• **WHAT IS REQUIRED**
In your answer, print each of the records below exactly.

(Plain-text document sources)
▶

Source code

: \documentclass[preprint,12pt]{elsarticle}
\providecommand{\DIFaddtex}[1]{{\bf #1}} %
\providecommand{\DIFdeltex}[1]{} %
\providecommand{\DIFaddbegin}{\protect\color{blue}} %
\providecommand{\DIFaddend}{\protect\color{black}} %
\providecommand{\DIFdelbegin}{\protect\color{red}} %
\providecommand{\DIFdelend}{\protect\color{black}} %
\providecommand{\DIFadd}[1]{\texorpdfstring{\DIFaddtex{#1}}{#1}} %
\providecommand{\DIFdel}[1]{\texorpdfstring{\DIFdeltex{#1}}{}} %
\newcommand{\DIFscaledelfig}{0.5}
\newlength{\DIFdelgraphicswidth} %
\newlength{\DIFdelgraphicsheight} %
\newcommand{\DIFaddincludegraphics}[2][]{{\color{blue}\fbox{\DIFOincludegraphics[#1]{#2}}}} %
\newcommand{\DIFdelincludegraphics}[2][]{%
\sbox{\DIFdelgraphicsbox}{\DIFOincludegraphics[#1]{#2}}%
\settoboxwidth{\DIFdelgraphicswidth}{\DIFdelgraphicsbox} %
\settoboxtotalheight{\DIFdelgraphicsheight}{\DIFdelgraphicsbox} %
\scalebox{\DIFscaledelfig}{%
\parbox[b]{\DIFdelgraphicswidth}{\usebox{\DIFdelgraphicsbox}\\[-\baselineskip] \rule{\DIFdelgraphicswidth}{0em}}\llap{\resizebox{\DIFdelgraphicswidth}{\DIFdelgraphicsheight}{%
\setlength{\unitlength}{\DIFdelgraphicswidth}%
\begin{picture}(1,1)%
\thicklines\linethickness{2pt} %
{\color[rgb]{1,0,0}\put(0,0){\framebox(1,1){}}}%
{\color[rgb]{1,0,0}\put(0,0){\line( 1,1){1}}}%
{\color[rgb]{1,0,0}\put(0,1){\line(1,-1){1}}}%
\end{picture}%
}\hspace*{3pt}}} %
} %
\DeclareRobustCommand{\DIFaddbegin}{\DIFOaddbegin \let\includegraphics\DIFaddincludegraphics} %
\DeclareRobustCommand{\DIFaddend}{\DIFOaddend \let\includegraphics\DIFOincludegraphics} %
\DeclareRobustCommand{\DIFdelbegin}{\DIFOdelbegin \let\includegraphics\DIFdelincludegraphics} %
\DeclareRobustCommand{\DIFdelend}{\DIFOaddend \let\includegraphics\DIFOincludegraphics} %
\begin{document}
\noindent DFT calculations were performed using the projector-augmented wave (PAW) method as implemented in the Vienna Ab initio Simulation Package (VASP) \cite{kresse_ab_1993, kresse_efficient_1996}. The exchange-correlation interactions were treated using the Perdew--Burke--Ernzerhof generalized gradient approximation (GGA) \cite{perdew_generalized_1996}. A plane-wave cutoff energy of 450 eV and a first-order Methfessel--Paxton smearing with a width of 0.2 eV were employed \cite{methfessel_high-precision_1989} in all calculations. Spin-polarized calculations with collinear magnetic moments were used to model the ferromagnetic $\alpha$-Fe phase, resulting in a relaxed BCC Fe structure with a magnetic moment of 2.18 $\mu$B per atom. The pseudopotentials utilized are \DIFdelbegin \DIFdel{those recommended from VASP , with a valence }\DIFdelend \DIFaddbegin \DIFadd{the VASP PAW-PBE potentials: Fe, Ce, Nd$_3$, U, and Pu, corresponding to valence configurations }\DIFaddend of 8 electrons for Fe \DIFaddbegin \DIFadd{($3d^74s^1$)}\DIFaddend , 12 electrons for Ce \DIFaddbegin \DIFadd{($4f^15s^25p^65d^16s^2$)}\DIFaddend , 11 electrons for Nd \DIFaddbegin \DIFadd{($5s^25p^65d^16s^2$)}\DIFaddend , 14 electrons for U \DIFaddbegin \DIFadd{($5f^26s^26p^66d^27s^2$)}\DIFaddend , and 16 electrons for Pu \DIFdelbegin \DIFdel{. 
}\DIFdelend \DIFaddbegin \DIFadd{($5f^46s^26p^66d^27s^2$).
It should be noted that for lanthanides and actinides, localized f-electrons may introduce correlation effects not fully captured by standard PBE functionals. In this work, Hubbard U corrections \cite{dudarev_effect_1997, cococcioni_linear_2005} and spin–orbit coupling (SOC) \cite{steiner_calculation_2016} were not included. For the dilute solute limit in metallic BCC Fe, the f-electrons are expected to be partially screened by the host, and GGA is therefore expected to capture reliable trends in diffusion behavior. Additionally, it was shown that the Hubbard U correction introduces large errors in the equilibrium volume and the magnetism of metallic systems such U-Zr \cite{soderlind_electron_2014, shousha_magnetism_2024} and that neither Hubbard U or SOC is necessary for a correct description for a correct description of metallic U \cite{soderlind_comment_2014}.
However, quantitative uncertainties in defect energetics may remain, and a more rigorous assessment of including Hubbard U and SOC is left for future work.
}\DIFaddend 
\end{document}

◀

• **EXPECTED ANSWER**
Source code

: \documentclass[preprint,12pt]{elsarticle}
\providecommand{\DIFaddtex}[1]{{\bf #1}} %
\providecommand{\DIFdeltex}[1]{} %
\providecommand{\DIFaddbegin}{\protect\color{blue}} %
\providecommand{\DIFaddend}{\protect\color{black}} %
\providecommand{\DIFdelbegin}{\protect\color{red}} %
\providecommand{\DIFdelend}{\protect\color{black}} %
\providecommand{\DIFadd}[1]{\texorpdfstring{\DIFaddtex{#1}}{#1}} %
\providecommand{\DIFdel}[1]{\texorpdfstring{\DIFdeltex{#1}}{}} %
\newcommand{\DIFscaledelfig}{0.5}
\newlength{\DIFdelgraphicswidth} %
\newlength{\DIFdelgraphicsheight} %
\newcommand{\DIFaddincludegraphics}[2][]{{\color{blue}\fbox{\DIFOincludegraphics[#1]{#2}}}} %
\newcommand{\DIFdelincludegraphics}[2][]{%
\sbox{\DIFdelgraphicsbox}{\DIFOincludegraphics[#1]{#2}}%
\settoboxwidth{\DIFdelgraphicswidth}{\DIFdelgraphicsbox} %
\settoboxtotalheight{\DIFdelgraphicsheight}{\DIFdelgraphicsbox} %
\scalebox{\DIFscaledelfig}{%
\parbox[b]{\DIFdelgraphicswidth}{\usebox{\DIFdelgraphicsbox}\\[-\baselineskip] \rule{\DIFdelgraphicswidth}{0em}}\llap{\resizebox{\DIFdelgraphicswidth}{\DIFdelgraphicsheight}{%
\setlength{\unitlength}{\DIFdelgraphicswidth}%
\begin{picture}(1,1)%
\thicklines\linethickness{2pt} %
{\color[rgb]{1,0,0}\put(0,0){\framebox(1,1){}}}%
{\color[rgb]{1,0,0}\put(0,0){\line( 1,1){1}}}%
{\color[rgb]{1,0,0}\put(0,1){\line(1,-1){1}}}%
\end{picture}%
}\hspace*{3pt}}} %
} %
\DeclareRobustCommand{\DIFaddbegin}{\DIFOaddbegin \let\includegraphics\DIFaddincludegraphics} %
\DeclareRobustCommand{\DIFaddend}{\DIFOaddend \let\includegraphics\DIFOincludegraphics} %
\DeclareRobustCommand{\DIFdelbegin}{\DIFOdelbegin \let\includegraphics\DIFdelincludegraphics} %
\DeclareRobustCommand{\DIFdelend}{\DIFOaddend \let\includegraphics\DIFOincludegraphics} %
\begin{document}
\noindent DFT calculations were performed using the projector-augmented wave (PAW) method as implemented in the Vienna Ab initio Simulation Package (VASP) \cite{kresse_ab_1993, kresse_efficient_1996}. The exchange-correlation interactions were treated using the Perdew--Burke--Ernzerhof generalized gradient approximation (GGA) \cite{perdew_generalized_1996}. A plane-wave cutoff energy of 450 eV and a first-order Methfessel--Paxton smearing with a width of 0.2 eV were employed \cite{methfessel_high-precision_1989} in all calculations. Spin-polarized calculations with collinear magnetic moments were used to model the ferromagnetic $\alpha$-Fe phase, resulting in a relaxed BCC Fe structure with a magnetic moment of 2.18 $\mu$B per atom. The pseudopotentials utilized are \DIFdelbegin \DIFdel{those recommended from VASP , with a valence }\DIFdelend \DIFaddbegin \DIFadd{the VASP PAW-PBE potentials: Fe, Ce, Nd$_3$, U, and Pu, corresponding to valence configurations }\DIFaddend of 8 electrons for Fe \DIFaddbegin \DIFadd{($3d^74s^1$)}\DIFaddend , 12 electrons for Ce \DIFaddbegin \DIFadd{($4f^15s^25p^65d^16s^2$)}\DIFaddend , 11 electrons for Nd \DIFaddbegin \DIFadd{($5s^25p^65d^16s^2$)}\DIFaddend , 14 electrons for U \DIFaddbegin \DIFadd{($5f^26s^26p^66d^27s^2$)}\DIFaddend , and 16 electrons for Pu \DIFdelbegin \DIFdel{. 
}\DIFdelend \DIFaddbegin \DIFadd{($5f^46s^26p^66d^27s^2$).
It should be noted that for lanthanides and actinides, localized f-electrons may introduce correlation effects not fully captured by standard PBE functionals. In this work, Hubbard U corrections \cite{dudarev_effect_1997, cococcioni_linear_2005} and spin–orbit coupling (SOC) \cite{steiner_calculation_2016} were not included. For the dilute solute limit in metallic BCC Fe, the f-electrons are expected to be partially screened by the host, and GGA is therefore expected to capture reliable trends in diffusion behavior. Additionally, it was shown that the Hubbard U correction introduces large errors in the equilibrium volume and the magnetism of metallic systems such U-Zr \cite{soderlind_electron_2014, shousha_magnetism_2024} and that neither Hubbard U or SOC is necessary for a correct description for a correct description of metallic U \cite{soderlind_comment_2014}.
However, quantitative uncertainties in defect energetics may remain, and a more rigorous assessment of including Hubbard U and SOC is left for future work.
}\DIFaddend 
\end{document}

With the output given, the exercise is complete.